1) No one can say what is the nature of quanta and energy. It is all subject to interpretation and quanta phenomenon (such as entanglement and noon-locality) had been observed at the molecule level. Thus there are many unknowns regarding the stuff off nature of nature that can only be discussed philosophically.
2) Science had no explanation what's so ever regarding qualia which is pretty much fundamental to human experiential existence.
1) There is no duality in nature. Everything is made of the same stuff with different substantially.
2) Everything is fundamentally mind that grows along a substantiality spectrum starting with quanta, electrons, atoms, molecules, etc.
It is this persistence if memory that we might call a soul.
Physicists can. — Thanatos Sand
Qualia is an abstract human concept; so science need not explain it or even accept it exists. — Thanatos Sand
No, there is no scientific or factual foundation supporting this. — Thanatos Sand
Science had one and only one thing, the Schrodinger equation that provides a probabilistic prediction for the location of the "electron". All interpretations of quanta are metaphysical in nature.
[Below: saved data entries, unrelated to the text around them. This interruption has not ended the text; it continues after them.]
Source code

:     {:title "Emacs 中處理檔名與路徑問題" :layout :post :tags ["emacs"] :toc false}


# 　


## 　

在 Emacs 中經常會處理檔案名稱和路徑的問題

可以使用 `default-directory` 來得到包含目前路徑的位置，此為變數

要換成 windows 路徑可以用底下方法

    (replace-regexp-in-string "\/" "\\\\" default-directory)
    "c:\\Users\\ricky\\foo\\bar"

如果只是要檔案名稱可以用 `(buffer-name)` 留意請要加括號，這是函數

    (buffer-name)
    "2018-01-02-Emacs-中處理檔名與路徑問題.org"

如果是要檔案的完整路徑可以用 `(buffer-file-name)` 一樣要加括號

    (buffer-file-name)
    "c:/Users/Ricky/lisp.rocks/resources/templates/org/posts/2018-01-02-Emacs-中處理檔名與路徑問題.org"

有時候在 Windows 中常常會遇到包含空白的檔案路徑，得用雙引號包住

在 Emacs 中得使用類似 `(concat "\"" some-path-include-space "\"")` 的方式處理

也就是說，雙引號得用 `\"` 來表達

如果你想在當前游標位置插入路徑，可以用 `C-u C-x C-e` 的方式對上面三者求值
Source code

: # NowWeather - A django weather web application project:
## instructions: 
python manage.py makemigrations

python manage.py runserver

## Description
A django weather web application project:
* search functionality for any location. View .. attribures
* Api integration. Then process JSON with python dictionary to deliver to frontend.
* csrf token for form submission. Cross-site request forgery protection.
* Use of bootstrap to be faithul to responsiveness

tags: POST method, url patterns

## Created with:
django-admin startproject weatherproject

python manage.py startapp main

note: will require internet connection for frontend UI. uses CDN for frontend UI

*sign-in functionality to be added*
Qualia is the essence of human existence (as opposed to abstract mathematical equations or linguistics) and it is what everyone experiences throughout their lives
That Scientism, the religious belief in science, attempts to corral all of human existence in an "illusion" pretty much puts it in the realm Hinduism, with a similar caste system.
The actually process by which Scientism and Hinduism arrive at the same conclusion is pretty much the same - belief in some supernatural forces (e.g. Natural Laws, Maya) that govern our existence and create this illusion.
There is no scientific evidence for anything relating to the nature of life. It is a metaphysical.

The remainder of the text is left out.